Start of Input material

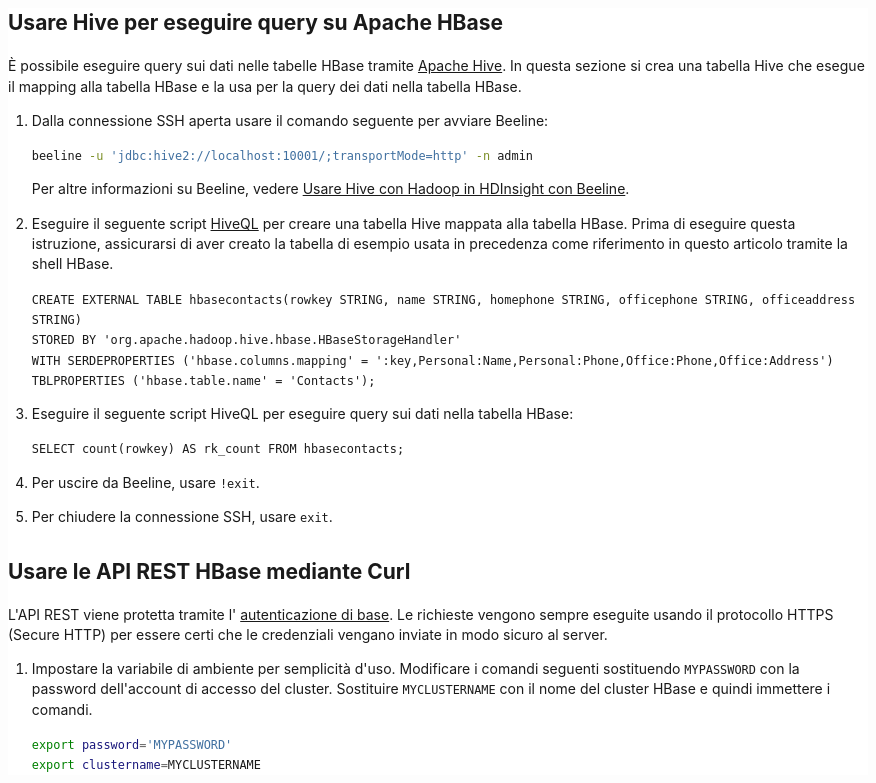## <a name="use-apache-hive-to-query-apache-hbase"></a>Usare Hive per eseguire query su Apache HBase

È possibile eseguire query sui dati nelle tabelle HBase tramite [Apache Hive](https://hive.apache.org/). In questa sezione si crea una tabella Hive che esegue il mapping alla tabella HBase e la usa per la query dei dati nella tabella HBase.

1. Dalla connessione SSH aperta usare il comando seguente per avviare Beeline:

    ```bash
    beeline -u 'jdbc:hive2://localhost:10001/;transportMode=http' -n admin
    ```

    Per altre informazioni su Beeline, vedere [Usare Hive con Hadoop in HDInsight con Beeline](../hadoop/apache-hadoop-use-hive-beeline.md).

1. Eseguire il seguente script [HiveQL](https://cwiki.apache.org/confluence/display/Hive/LanguageManual) per creare una tabella Hive mappata alla tabella HBase. Prima di eseguire questa istruzione, assicurarsi di aver creato la tabella di esempio usata in precedenza come riferimento in questo articolo tramite la shell HBase.

    ```hiveql
    CREATE EXTERNAL TABLE hbasecontacts(rowkey STRING, name STRING, homephone STRING, officephone STRING, officeaddress STRING)
    STORED BY 'org.apache.hadoop.hive.hbase.HBaseStorageHandler'
    WITH SERDEPROPERTIES ('hbase.columns.mapping' = ':key,Personal:Name,Personal:Phone,Office:Phone,Office:Address')
    TBLPROPERTIES ('hbase.table.name' = 'Contacts');
    ```

1. Eseguire il seguente script HiveQL per eseguire query sui dati nella tabella HBase:

    ```hiveql
    SELECT count(rowkey) AS rk_count FROM hbasecontacts;
    ```

1. Per uscire da Beeline, usare `!exit`.

1. Per chiudere la connessione SSH, usare `exit`.

## <a name="use-hbase-rest-apis-using-curl"></a>Usare le API REST HBase mediante Curl

L'API REST viene protetta tramite l' [autenticazione di base](https://en.wikipedia.org/wiki/Basic_access_authentication). Le richieste vengono sempre eseguite usando il protocollo HTTPS (Secure HTTP) per essere certi che le credenziali vengano inviate in modo sicuro al server.

1. Impostare la variabile di ambiente per semplicità d'uso. Modificare i comandi seguenti sostituendo `MYPASSWORD` con la password dell'account di accesso del cluster. Sostituire `MYCLUSTERNAME` con il nome del cluster HBase e quindi immettere i comandi.

    ```bash
    export password='MYPASSWORD'
    export clustername=MYCLUSTERNAME
    ```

End of Input material

**Task details**
Print verbatim every line above, apart from the pictures.

**Answer to this exercise**
## <a name="use-apache-hive-to-query-apache-hbase"></a>Usare Hive per eseguire query su Apache HBase

È possibile eseguire query sui dati nelle tabelle HBase tramite [Apache Hive](https://hive.apache.org/). In questa sezione si crea una tabella Hive che esegue il mapping alla tabella HBase e la usa per la query dei dati nella tabella HBase.

1. Dalla connessione SSH aperta usare il comando seguente per avviare Beeline:

    ```bash
    beeline -u 'jdbc:hive2://localhost:10001/;transportMode=http' -n admin
    ```

    Per altre informazioni su Beeline, vedere [Usare Hive con Hadoop in HDInsight con Beeline](../hadoop/apache-hadoop-use-hive-beeline.md).

1. Eseguire il seguente script [HiveQL](https://cwiki.apache.org/confluence/display/Hive/LanguageManual) per creare una tabella Hive mappata alla tabella HBase. Prima di eseguire questa istruzione, assicurarsi di aver creato la tabella di esempio usata in precedenza come riferimento in questo articolo tramite la shell HBase.

    ```hiveql
    CREATE EXTERNAL TABLE hbasecontacts(rowkey STRING, name STRING, homephone STRING, officephone STRING, officeaddress STRING)
    STORED BY 'org.apache.hadoop.hive.hbase.HBaseStorageHandler'
    WITH SERDEPROPERTIES ('hbase.columns.mapping' = ':key,Personal:Name,Personal:Phone,Office:Phone,Office:Address')
    TBLPROPERTIES ('hbase.table.name' = 'Contacts');
    ```

1. Eseguire il seguente script HiveQL per eseguire query sui dati nella tabella HBase:

    ```hiveql
    SELECT count(rowkey) AS rk_count FROM hbasecontacts;
    ```

1. Per uscire da Beeline, usare `!exit`.

1. Per chiudere la connessione SSH, usare `exit`.

## <a name="use-hbase-rest-apis-using-curl"></a>Usare le API REST HBase mediante Curl

L'API REST viene protetta tramite l' [autenticazione di base](https://en.wikipedia.org/wiki/Basic_access_authentication). Le richieste vengono sempre eseguite usando il protocollo HTTPS (Secure HTTP) per essere certi che le credenziali vengano inviate in modo sicuro al server.

1. Impostare la variabile di ambiente per semplicità d'uso. Modificare i comandi seguenti sostituendo `MYPASSWORD` con la password dell'account di accesso del cluster. Sostituire `MYCLUSTERNAME` con il nome del cluster HBase e quindi immettere i comandi.

    ```bash
    export password='MYPASSWORD'
    export clustername=MYCLUSTERNAME
    ```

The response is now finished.